### About this exercise
Only one span of the listing below is wanted: the lines from the one with "Project Dev Log" through the one with "- **CRITICAL: React", reproduced exactly, both ends kept.
Extracted material Block Start
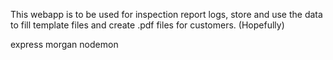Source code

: This webapp is to be used for inspection report logs, store and use the data to fill template files and create .pdf files for customers. (Hopefully)

express
morgan
nodemon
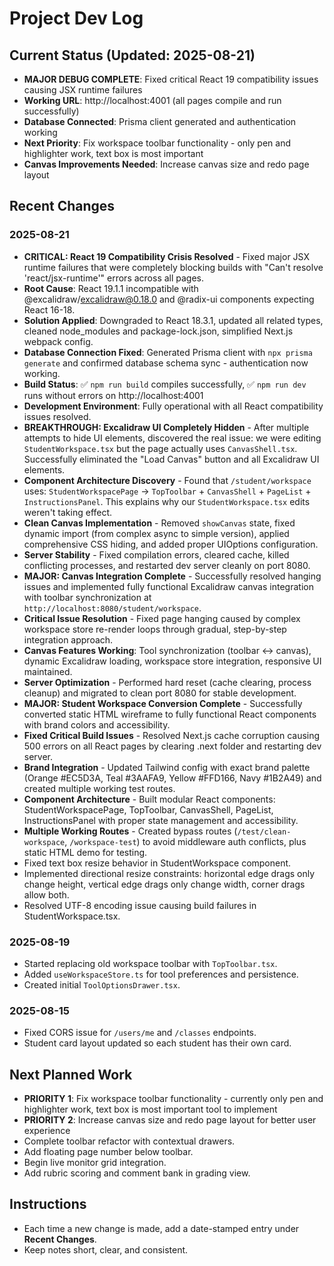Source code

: # Project Dev Log

## Current Status (Updated: 2025-08-21)
- **MAJOR DEBUG COMPLETE**: Fixed critical React 19 compatibility issues causing JSX runtime failures
- **Working URL**: http://localhost:4001 (all pages compile and run successfully)
- **Database Connected**: Prisma client generated and authentication working
- **Next Priority**: Fix workspace toolbar functionality - only pen and highlighter work, text box is most important
- **Canvas Improvements Needed**: Increase canvas size and redo page layout

## Recent Changes
### 2025-08-21
- **CRITICAL: React 19 Compatibility Crisis Resolved** - Fixed major JSX runtime failures that were completely blocking builds with "Can't resolve 'react/jsx-runtime'" errors across all pages.
- **Root Cause**: React 19.1.1 incompatible with @excalidraw/excalidraw@0.18.0 and @radix-ui components expecting React 16-18.
- **Solution Applied**: Downgraded to React 18.3.1, updated all related types, cleaned node_modules and package-lock.json, simplified Next.js webpack config.
- **Database Connection Fixed**: Generated Prisma client with `npx prisma generate` and confirmed database schema sync - authentication now working.
- **Build Status**: ✅ `npm run build` compiles successfully, ✅ `npm run dev` runs without errors on http://localhost:4001
- **Development Environment**: Fully operational with all React compatibility issues resolved.
- **BREAKTHROUGH: Excalidraw UI Completely Hidden** - After multiple attempts to hide UI elements, discovered the real issue: we were editing `StudentWorkspace.tsx` but the page actually uses `CanvasShell.tsx`. Successfully eliminated the "Load Canvas" button and all Excalidraw UI elements.
- **Component Architecture Discovery** - Found that `/student/workspace` uses: `StudentWorkspacePage` → `TopToolbar` + `CanvasShell` + `PageList` + `InstructionsPanel`. This explains why our `StudentWorkspace.tsx` edits weren't taking effect.
- **Clean Canvas Implementation** - Removed `showCanvas` state, fixed dynamic import (from complex async to simple version), applied comprehensive CSS hiding, and added proper UIOptions configuration.
- **Server Stability** - Fixed compilation errors, cleared cache, killed conflicting processes, and restarted dev server cleanly on port 8080.
- **MAJOR: Canvas Integration Complete** - Successfully resolved hanging issues and implemented fully functional Excalidraw canvas integration with toolbar synchronization at `http://localhost:8080/student/workspace`.
- **Critical Issue Resolution** - Fixed page hanging caused by complex workspace store re-render loops through gradual, step-by-step integration approach.
- **Canvas Features Working**: Tool synchronization (toolbar ↔ canvas), dynamic Excalidraw loading, workspace store integration, responsive UI maintained.
- **Server Optimization** - Performed hard reset (cache clearing, process cleanup) and migrated to clean port 8080 for stable development.
- **MAJOR: Student Workspace Conversion Complete** - Successfully converted static HTML wireframe to fully functional React components with brand colors and accessibility.
- **Fixed Critical Build Issues** - Resolved Next.js cache corruption causing 500 errors on all React pages by clearing .next folder and restarting dev server.
- **Brand Integration** - Updated Tailwind config with exact brand palette (Orange #EC5D3A, Teal #3AAFA9, Yellow #FFD166, Navy #1B2A49) and created multiple working test routes.
- **Component Architecture** - Built modular React components: StudentWorkspacePage, TopToolbar, CanvasShell, PageList, InstructionsPanel with proper state management and accessibility.
- **Multiple Working Routes** - Created bypass routes (`/test/clean-workspace`, `/workspace-test`) to avoid middleware auth conflicts, plus static HTML demo for testing.
- Fixed text box resize behavior in StudentWorkspace component.
- Implemented directional resize constraints: horizontal edge drags only change height, vertical edge drags only change width, corner drags allow both.
- Resolved UTF-8 encoding issue causing build failures in StudentWorkspace.tsx.

### 2025-08-19
- Started replacing old workspace toolbar with `TopToolbar.tsx`.
- Added `useWorkspaceStore.ts` for tool preferences and persistence.
- Created initial `ToolOptionsDrawer.tsx`.

### 2025-08-15
- Fixed CORS issue for `/users/me` and `/classes` endpoints.
- Student card layout updated so each student has their own card.

## Next Planned Work
- **PRIORITY 1**: Fix workspace toolbar functionality - currently only pen and highlighter work, text box is most important tool to implement
- **PRIORITY 2**: Increase canvas size and redo page layout for better user experience  
- Complete toolbar refactor with contextual drawers.
- Add floating page number below toolbar.
- Begin live monitor grid integration.
- Add rubric scoring and comment bank in grading view.

## Instructions
- Each time a new change is made, add a date-stamped entry under **Recent Changes**.
- Keep notes short, clear, and consistent.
Extracted material Block End
### Answer to this exercise
: # Project Dev Log

## Current Status (Updated: 2025-08-21)
- **MAJOR DEBUG COMPLETE**: Fixed critical React 19 compatibility issues causing JSX runtime failures
- **Working URL**: http://localhost:4001 (all pages compile and run successfully)
- **Database Connected**: Prisma client generated and authentication working
- **Next Priority**: Fix workspace toolbar functionality - only pen and highlighter work, text box is most important
- **Canvas Improvements Needed**: Increase canvas size and redo page layout

## Recent Changes
### 2025-08-21
- **CRITICAL: React 19 Compatibility Crisis Resolved** - Fixed major JSX runtime failures that were completely blocking builds with "Can't resolve 'react/jsx-runtime'" errors across all pages.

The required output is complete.